++++ DATA RECORDS ++++

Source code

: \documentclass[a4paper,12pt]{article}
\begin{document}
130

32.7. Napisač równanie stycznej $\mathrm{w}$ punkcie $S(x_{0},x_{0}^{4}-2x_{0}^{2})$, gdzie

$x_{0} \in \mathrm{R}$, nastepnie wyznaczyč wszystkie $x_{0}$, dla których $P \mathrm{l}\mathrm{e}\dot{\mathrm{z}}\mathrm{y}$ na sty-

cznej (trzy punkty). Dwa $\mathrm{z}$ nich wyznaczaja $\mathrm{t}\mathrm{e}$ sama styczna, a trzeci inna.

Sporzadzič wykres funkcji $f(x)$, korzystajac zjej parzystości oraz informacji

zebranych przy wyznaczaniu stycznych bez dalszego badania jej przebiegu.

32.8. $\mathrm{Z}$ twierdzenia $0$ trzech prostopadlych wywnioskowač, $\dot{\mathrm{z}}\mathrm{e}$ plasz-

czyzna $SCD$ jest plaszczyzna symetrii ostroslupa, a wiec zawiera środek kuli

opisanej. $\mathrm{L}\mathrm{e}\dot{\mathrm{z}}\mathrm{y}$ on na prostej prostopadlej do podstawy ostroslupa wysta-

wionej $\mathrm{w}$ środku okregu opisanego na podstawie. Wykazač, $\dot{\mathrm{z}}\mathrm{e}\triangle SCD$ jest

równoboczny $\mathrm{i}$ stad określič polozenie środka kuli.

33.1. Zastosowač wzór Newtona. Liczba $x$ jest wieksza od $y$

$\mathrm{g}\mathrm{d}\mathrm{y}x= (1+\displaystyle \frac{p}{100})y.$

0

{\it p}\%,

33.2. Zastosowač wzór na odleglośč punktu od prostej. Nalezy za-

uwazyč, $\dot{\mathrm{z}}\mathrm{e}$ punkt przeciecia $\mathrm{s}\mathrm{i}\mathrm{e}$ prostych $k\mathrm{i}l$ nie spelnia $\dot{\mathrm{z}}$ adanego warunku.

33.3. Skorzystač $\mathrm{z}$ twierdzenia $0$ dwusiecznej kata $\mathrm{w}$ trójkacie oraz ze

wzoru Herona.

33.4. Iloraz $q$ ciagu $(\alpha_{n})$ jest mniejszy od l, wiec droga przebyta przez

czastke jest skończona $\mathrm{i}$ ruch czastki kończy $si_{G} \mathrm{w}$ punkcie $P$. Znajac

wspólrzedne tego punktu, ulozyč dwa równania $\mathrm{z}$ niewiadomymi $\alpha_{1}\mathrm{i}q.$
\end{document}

++++

§ **EXERCISE AIM**
Print the entries once more, identical in every line.

§ **RESULT FOR THIS EXERCISE**
Source code

: \documentclass[a4paper,12pt]{article}
\begin{document}
130

32.7. Napisač równanie stycznej $\mathrm{w}$ punkcie $S(x_{0},x_{0}^{4}-2x_{0}^{2})$, gdzie

$x_{0} \in \mathrm{R}$, nastepnie wyznaczyč wszystkie $x_{0}$, dla których $P \mathrm{l}\mathrm{e}\dot{\mathrm{z}}\mathrm{y}$ na sty-

cznej (trzy punkty). Dwa $\mathrm{z}$ nich wyznaczaja $\mathrm{t}\mathrm{e}$ sama styczna, a trzeci inna.

Sporzadzič wykres funkcji $f(x)$, korzystajac zjej parzystości oraz informacji

zebranych przy wyznaczaniu stycznych bez dalszego badania jej przebiegu.

32.8. $\mathrm{Z}$ twierdzenia $0$ trzech prostopadlych wywnioskowač, $\dot{\mathrm{z}}\mathrm{e}$ plasz-

czyzna $SCD$ jest plaszczyzna symetrii ostroslupa, a wiec zawiera środek kuli

opisanej. $\mathrm{L}\mathrm{e}\dot{\mathrm{z}}\mathrm{y}$ on na prostej prostopadlej do podstawy ostroslupa wysta-

wionej $\mathrm{w}$ środku okregu opisanego na podstawie. Wykazač, $\dot{\mathrm{z}}\mathrm{e}\triangle SCD$ jest

równoboczny $\mathrm{i}$ stad określič polozenie środka kuli.

33.1. Zastosowač wzór Newtona. Liczba $x$ jest wieksza od $y$

$\mathrm{g}\mathrm{d}\mathrm{y}x= (1+\displaystyle \frac{p}{100})y.$

0

{\it p}\%,

33.2. Zastosowač wzór na odleglośč punktu od prostej. Nalezy za-

uwazyč, $\dot{\mathrm{z}}\mathrm{e}$ punkt przeciecia $\mathrm{s}\mathrm{i}\mathrm{e}$ prostych $k\mathrm{i}l$ nie spelnia $\dot{\mathrm{z}}$ adanego warunku.

33.3. Skorzystač $\mathrm{z}$ twierdzenia $0$ dwusiecznej kata $\mathrm{w}$ trójkacie oraz ze

wzoru Herona.

33.4. Iloraz $q$ ciagu $(\alpha_{n})$ jest mniejszy od l, wiec droga przebyta przez

czastke jest skończona $\mathrm{i}$ ruch czastki kończy $si_{G} \mathrm{w}$ punkcie $P$. Znajac

wspólrzedne tego punktu, ulozyč dwa równania $\mathrm{z}$ niewiadomymi $\alpha_{1}\mathrm{i}q.$
\end{document}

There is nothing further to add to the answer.